#### [Brief]
Extract every line from the records below that contains the word "destination".

#### [Dataset entries]
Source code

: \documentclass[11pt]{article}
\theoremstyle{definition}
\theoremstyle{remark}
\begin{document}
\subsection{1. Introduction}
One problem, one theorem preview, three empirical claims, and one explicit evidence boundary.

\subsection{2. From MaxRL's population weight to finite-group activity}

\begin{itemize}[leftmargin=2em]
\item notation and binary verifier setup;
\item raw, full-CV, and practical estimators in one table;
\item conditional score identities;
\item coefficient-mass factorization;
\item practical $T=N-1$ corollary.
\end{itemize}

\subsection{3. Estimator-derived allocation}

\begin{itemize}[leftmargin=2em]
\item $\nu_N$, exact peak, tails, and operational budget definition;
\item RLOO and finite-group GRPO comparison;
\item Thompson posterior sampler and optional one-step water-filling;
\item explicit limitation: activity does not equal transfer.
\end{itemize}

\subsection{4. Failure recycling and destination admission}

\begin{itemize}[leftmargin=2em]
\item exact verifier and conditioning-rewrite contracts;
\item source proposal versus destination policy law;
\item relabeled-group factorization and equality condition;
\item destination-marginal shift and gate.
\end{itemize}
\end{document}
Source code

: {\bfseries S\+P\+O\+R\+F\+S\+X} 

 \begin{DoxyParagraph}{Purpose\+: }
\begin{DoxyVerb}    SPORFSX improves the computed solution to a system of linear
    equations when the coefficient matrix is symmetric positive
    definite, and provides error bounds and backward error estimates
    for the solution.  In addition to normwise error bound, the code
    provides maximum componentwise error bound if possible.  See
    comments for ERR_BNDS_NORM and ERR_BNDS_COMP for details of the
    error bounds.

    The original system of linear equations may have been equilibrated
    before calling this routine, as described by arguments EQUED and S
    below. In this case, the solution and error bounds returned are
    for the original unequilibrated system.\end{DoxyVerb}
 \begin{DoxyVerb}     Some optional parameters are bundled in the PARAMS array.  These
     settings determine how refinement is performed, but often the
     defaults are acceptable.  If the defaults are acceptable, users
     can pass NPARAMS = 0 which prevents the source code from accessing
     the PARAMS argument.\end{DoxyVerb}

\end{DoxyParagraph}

#### [Final answer]
\subsection{4. Failure recycling and destination admission}
\item source proposal versus destination policy law;
\item destination-marginal shift and gate.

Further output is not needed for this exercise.